● TASK STATEMENT
Write out the entries verbatim and leave the images out of the copy.

● DATA FOR THIS EXERCISE

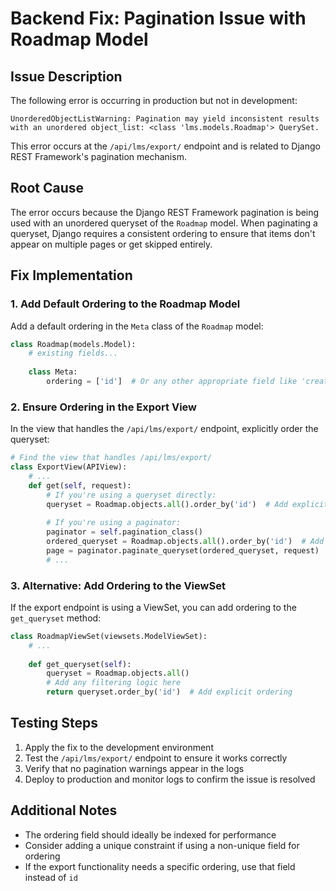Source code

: # Backend Fix: Pagination Issue with Roadmap Model

## Issue Description

The following error is occurring in production but not in development:

```
UnorderedObjectListWarning: Pagination may yield inconsistent results with an unordered object_list: <class 'lms.models.Roadmap'> QuerySet.
```

This error occurs at the `/api/lms/export/` endpoint and is related to Django REST Framework's pagination mechanism.

## Root Cause

The error occurs because the Django REST Framework pagination is being used with an unordered queryset of the `Roadmap` model. When paginating a queryset, Django requires a consistent ordering to ensure that items don't appear on multiple pages or get skipped entirely.

## Fix Implementation

### 1. Add Default Ordering to the Roadmap Model

Add a default ordering in the `Meta` class of the `Roadmap` model:

```python
class Roadmap(models.Model):
    # existing fields...
    
    class Meta:
        ordering = ['id']  # Or any other appropriate field like 'created_at', 'name', etc.
```

### 2. Ensure Ordering in the Export View

In the view that handles the `/api/lms/export/` endpoint, explicitly order the queryset:

```python
# Find the view that handles /api/lms/export/
class ExportView(APIView):
    # ...
    def get(self, request):
        # If you're using a queryset directly:
        queryset = Roadmap.objects.all().order_by('id')  # Add explicit ordering
        
        # If you're using a paginator:
        paginator = self.pagination_class()
        ordered_queryset = Roadmap.objects.all().order_by('id')  # Add explicit ordering
        page = paginator.paginate_queryset(ordered_queryset, request)
        # ...
```

### 3. Alternative: Add Ordering to the ViewSet

If the export endpoint is using a ViewSet, you can add ordering to the `get_queryset` method:

```python
class RoadmapViewSet(viewsets.ModelViewSet):
    # ...
    
    def get_queryset(self):
        queryset = Roadmap.objects.all()
        # Add any filtering logic here
        return queryset.order_by('id')  # Add explicit ordering
```

## Testing Steps

1. Apply the fix to the development environment
2. Test the `/api/lms/export/` endpoint to ensure it works correctly
3. Verify that no pagination warnings appear in the logs
4. Deploy to production and monitor logs to confirm the issue is resolved

## Additional Notes

- The ordering field should ideally be indexed for performance
- Consider adding a unique constraint if using a non-unique field for ordering
- If the export functionality needs a specific ordering, use that field instead of `id`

● ANSWER SECTION
Source code

: # Backend Fix: Pagination Issue with Roadmap Model

## Issue Description

The following error is occurring in production but not in development:

```
UnorderedObjectListWarning: Pagination may yield inconsistent results with an unordered object_list: <class 'lms.models.Roadmap'> QuerySet.
```

This error occurs at the `/api/lms/export/` endpoint and is related to Django REST Framework's pagination mechanism.

## Root Cause

The error occurs because the Django REST Framework pagination is being used with an unordered queryset of the `Roadmap` model. When paginating a queryset, Django requires a consistent ordering to ensure that items don't appear on multiple pages or get skipped entirely.

## Fix Implementation

### 1. Add Default Ordering to the Roadmap Model

Add a default ordering in the `Meta` class of the `Roadmap` model:

```python
class Roadmap(models.Model):
    # existing fields...
    
    class Meta:
        ordering = ['id']  # Or any other appropriate field like 'created_at', 'name', etc.
```

### 2. Ensure Ordering in the Export View

In the view that handles the `/api/lms/export/` endpoint, explicitly order the queryset:

```python
# Find the view that handles /api/lms/export/
class ExportView(APIView):
    # ...
    def get(self, request):
        # If you're using a queryset directly:
        queryset = Roadmap.objects.all().order_by('id')  # Add explicit ordering
        
        # If you're using a paginator:
        paginator = self.pagination_class()
        ordered_queryset = Roadmap.objects.all().order_by('id')  # Add explicit ordering
        page = paginator.paginate_queryset(ordered_queryset, request)
        # ...
```

### 3. Alternative: Add Ordering to the ViewSet

If the export endpoint is using a ViewSet, you can add ordering to the `get_queryset` method:

```python
class RoadmapViewSet(viewsets.ModelViewSet):
    # ...
    
    def get_queryset(self):
        queryset = Roadmap.objects.all()
        # Add any filtering logic here
        return queryset.order_by('id')  # Add explicit ordering
```

## Testing Steps

1. Apply the fix to the development environment
2. Test the `/api/lms/export/` endpoint to ensure it works correctly
3. Verify that no pagination warnings appear in the logs
4. Deploy to production and monitor logs to confirm the issue is resolved

## Additional Notes

- The ordering field should ideally be indexed for performance
- Consider adding a unique constraint if using a non-unique field for ordering
- If the export functionality needs a specific ordering, use that field instead of `id`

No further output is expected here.